» Exercise prompt: Using the records below, quote only the span that opens with the line containing "#### version v1.0.0" and closes with the line containing "3. Сборка пакета - npm run build", exactly and inclusively.

(Saved entries)

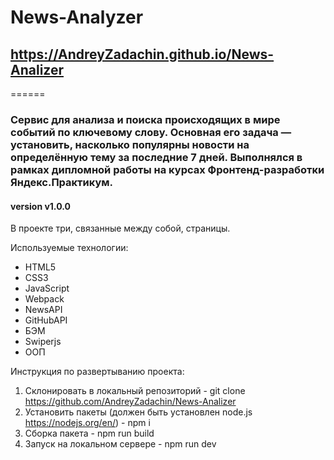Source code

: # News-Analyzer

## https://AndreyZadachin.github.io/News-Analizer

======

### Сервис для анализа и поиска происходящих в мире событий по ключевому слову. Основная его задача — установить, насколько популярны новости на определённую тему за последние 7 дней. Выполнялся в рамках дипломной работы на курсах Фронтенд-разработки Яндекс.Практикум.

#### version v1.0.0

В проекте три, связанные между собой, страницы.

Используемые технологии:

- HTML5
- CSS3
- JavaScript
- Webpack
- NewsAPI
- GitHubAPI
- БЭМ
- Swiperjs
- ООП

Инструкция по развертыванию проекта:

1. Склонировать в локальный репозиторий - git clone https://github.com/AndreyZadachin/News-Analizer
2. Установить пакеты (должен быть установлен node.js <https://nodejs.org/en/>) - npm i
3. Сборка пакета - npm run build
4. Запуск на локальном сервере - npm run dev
* * *
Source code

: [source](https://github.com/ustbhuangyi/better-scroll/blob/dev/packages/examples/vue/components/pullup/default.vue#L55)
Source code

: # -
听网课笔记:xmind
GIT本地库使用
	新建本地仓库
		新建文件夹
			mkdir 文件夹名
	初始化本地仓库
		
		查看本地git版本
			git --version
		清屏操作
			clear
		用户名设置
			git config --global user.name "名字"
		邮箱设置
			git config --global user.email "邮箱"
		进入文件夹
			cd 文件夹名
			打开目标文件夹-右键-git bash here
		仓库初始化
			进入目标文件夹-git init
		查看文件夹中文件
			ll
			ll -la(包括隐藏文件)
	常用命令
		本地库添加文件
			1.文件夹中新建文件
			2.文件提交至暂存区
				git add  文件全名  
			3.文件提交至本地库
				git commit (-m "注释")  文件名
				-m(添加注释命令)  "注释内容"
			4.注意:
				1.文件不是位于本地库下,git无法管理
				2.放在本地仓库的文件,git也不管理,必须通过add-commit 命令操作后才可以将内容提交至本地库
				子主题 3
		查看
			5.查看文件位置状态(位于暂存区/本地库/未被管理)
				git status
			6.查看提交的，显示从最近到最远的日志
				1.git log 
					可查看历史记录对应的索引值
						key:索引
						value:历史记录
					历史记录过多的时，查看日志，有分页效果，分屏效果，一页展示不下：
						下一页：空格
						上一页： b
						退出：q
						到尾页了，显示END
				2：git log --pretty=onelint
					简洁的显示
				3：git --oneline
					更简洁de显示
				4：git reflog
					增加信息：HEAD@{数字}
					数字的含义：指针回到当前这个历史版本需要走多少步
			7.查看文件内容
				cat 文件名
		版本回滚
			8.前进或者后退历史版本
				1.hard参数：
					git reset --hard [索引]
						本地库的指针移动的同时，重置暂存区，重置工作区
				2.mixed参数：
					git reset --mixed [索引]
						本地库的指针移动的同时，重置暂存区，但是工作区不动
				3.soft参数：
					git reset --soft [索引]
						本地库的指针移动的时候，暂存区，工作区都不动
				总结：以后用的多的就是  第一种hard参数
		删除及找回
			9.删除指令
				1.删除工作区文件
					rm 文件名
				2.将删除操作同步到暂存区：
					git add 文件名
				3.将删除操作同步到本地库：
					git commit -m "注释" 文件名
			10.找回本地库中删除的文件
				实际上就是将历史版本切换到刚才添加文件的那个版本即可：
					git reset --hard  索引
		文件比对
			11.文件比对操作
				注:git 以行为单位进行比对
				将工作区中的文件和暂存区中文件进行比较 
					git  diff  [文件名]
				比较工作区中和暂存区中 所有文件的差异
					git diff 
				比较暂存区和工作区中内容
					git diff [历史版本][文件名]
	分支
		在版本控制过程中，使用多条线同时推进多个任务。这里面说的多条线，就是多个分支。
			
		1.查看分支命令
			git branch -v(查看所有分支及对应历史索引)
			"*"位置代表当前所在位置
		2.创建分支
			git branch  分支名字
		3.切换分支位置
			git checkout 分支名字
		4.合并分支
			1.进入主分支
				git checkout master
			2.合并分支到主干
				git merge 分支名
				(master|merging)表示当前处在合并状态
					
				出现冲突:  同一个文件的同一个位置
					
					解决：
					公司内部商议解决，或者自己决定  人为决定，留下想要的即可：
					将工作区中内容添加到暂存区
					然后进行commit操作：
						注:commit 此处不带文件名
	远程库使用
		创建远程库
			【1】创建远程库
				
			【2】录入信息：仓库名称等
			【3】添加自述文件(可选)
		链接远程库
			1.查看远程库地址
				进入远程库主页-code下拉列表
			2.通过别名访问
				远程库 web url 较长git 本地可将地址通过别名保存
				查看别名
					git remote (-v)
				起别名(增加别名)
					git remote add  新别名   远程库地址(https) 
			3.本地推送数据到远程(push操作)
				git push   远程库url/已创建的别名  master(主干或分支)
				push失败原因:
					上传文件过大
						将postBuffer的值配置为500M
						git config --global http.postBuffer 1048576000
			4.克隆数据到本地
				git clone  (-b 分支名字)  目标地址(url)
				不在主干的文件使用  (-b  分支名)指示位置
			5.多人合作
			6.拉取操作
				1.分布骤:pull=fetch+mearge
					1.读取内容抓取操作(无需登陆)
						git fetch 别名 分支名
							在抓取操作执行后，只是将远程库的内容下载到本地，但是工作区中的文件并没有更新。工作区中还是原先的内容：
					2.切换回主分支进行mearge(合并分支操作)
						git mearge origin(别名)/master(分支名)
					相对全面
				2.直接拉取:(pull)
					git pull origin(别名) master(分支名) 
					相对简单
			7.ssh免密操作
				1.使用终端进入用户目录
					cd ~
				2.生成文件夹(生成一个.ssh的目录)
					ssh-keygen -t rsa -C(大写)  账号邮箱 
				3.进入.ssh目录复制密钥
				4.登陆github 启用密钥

» Result of this task:
#### version v1.0.0

В проекте три, связанные между собой, страницы.

Используемые технологии:

- HTML5
- CSS3
- JavaScript
- Webpack
- NewsAPI
- GitHubAPI
- БЭМ
- Swiperjs
- ООП

Инструкция по развертыванию проекта:

1. Склонировать в локальный репозиторий - git clone https://github.com/AndreyZadachin/News-Analizer
2. Установить пакеты (должен быть установлен node.js <https://nodejs.org/en/>) - npm i
3. Сборка пакета - npm run build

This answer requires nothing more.